Big Brave Powers Seamlessly

Big Brave at Turbo Haus. Photo Natalia Kalicki. Big Brave at Turbo Haus. Photo Natalia Kalicki.

Big Brave of Montreal is a seamless triad. Their latest album, Au De La, released September 18 2015 by Southern Lord Records, offers increasingly succinct hailstorms. Their sound is curt, its speech laconic, and its actors are as possessed as they are bewitching.

A performance by Big Brave entails complete immersion. On October 5th, an audience at Turbo Haus was illuminated by a pair of headlights nested on stage. From the outset we were enraptured by crystalline turmoil, in an encounter both agitating and inclusive. The sharp silk voice of Robin Wattie escalated to a finely pitched loss of control. To this was added the ingenious guitar work of Mathieu Bernard Ball punctuated with abrupt breaks through constant feedback, and through the spinal unease crafted by the stark drumming of Louis-Alexandre Beauregard.

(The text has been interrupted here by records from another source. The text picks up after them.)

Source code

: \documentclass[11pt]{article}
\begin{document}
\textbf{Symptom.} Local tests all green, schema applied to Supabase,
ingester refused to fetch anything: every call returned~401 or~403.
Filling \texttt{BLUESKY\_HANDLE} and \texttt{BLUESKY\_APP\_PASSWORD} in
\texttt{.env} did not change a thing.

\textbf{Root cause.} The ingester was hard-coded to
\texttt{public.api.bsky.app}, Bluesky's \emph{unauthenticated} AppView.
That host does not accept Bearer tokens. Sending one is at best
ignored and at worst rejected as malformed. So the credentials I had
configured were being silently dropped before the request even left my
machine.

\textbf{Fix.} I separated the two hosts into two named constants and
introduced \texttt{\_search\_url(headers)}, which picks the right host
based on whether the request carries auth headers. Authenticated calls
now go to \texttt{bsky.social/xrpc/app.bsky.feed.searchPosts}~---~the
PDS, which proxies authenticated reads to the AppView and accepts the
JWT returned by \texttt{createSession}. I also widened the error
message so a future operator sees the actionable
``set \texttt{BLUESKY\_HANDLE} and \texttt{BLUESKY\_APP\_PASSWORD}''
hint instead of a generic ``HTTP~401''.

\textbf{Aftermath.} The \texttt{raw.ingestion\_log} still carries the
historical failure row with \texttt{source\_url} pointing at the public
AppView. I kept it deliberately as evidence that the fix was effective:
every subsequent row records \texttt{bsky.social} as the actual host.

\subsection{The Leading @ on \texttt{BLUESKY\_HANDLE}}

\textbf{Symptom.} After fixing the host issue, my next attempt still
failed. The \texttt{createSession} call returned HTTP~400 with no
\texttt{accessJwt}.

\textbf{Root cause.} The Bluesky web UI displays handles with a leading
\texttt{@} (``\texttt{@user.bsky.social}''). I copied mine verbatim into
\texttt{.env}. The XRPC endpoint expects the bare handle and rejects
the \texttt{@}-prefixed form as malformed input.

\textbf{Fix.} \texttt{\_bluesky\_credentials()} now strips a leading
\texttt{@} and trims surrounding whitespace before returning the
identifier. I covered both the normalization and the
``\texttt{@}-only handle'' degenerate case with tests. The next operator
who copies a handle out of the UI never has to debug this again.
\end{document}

Big Brave shared the stage with Spectral Wound and USA out of Vietnam. This makes sense as the first two share a certain rage, and all three share a propensity for musical complexity and viewer-engrossment. First to perform was Spectral Wound, delivering a screaming metal set of intricate and compelling verse. Their act was intense and ceaseless, the melody still comprehensible and digestible to viewers who, like myself, haven’t yet dove into metal troves (but which I will explore immediately). Their debut album Terra Nullius, 2015 (Latin for No Man’s Land) is a fine addition to metal cannons. When Big Brave followed, the audience was revved up with active energy, and the contrast better defined both. Closing the set was the quintet USA out of Vietnam, whose multi instrumental/vocal soundscapes built layers of psychedelic, cosmos-breaching sound, which provided a transition from the melancholy drive of Big Brave. Someone did some very clever booking.

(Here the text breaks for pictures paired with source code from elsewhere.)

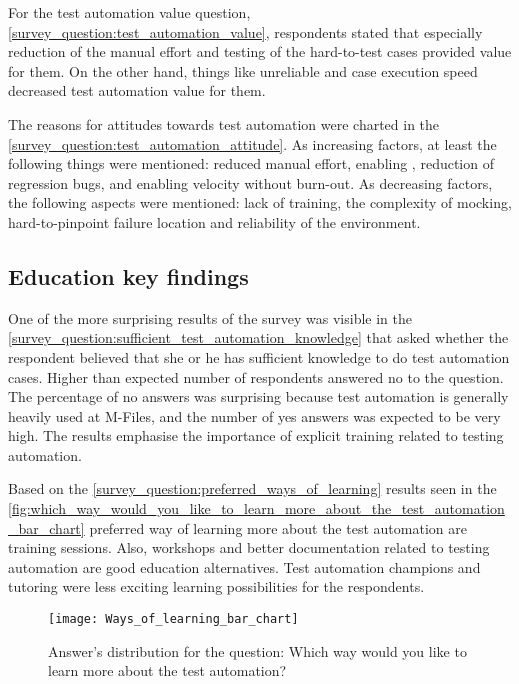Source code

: For the test automation value question, \autoref{survey_question:test_automation_value}, respondents stated that especially reduction of the manual effort and testing of the hard-to-test cases provided value for them. On the other hand, things like unreliable and case execution speed decreased test automation value for them.

The reasons for attitudes towards test automation were charted in the \autoref{survey_question:test_automation_attitude}. As increasing factors, at least the following things were mentioned: reduced manual effort, enabling , reduction of regression bugs, and enabling velocity without burn-out. As decreasing factors, the following aspects were mentioned: lack of training, the complexity of mocking, hard-to-pinpoint failure location and reliability of the environment.

\subsection{Education key findings}
One of the more surprising results of the survey was visible in the \autoref{survey_question:sufficient_test_automation_knowledge} that asked whether the respondent believed that she or he has sufficient knowledge to do test automation cases. Higher than expected number of respondents answered no to the question. The percentage of no answers was surprising because test automation is generally heavily used at M-Files, and the number of yes answers was expected to be very high. The results emphasise the importance of explicit training related to testing automation.

Based on the \autoref{survey_question:preferred_ways_of_learning} results seen in the \autoref{fig:which_way_would_you_like_to_learn_more_about_the_test_automation_bar_chart} preferred way of learning more about the test automation are training sessions. Also, workshops and better documentation related to testing automation are good education alternatives. Test automation champions and tutoring were less exciting learning possibilities for the respondents.

\begin{figure}
	\centering
	\texttt{[image: Ways\_of\_learning\_bar\_chart]}
	\caption{Answer's distribution for the question: Which way would you like to learn more about the test automation?}
	\label{fig:which_way_would_you_like_to_learn_more_about_the_test_automation_bar_chart}
\end{figure}
\FloatBarrier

As before, the technical prowess of Big Brave has built a character of bitter honey. Every note is intentioned, and this very meditated choice somehow strengthens the potent mood of unease. We saw pauses of taboo length successfully suspend and plummet listeners into subsequently elongated, echoing chants – into a collective void. Make no mistake, this is no dull place to be. There is something fundamentally addictive about this story that is being relayed. It’s a story one knows, and that of which one had forgotten the magnitude of. The congregation stood absorbed: the viewers by perfectly controlled and articulated thrashing, the performers by this genuine and strenuous gift. We melded to the vulnerable jolt, to the essential current, to the indulgence made by a very talented group.

Big Brave tours the States this October, and the EU and UK come November.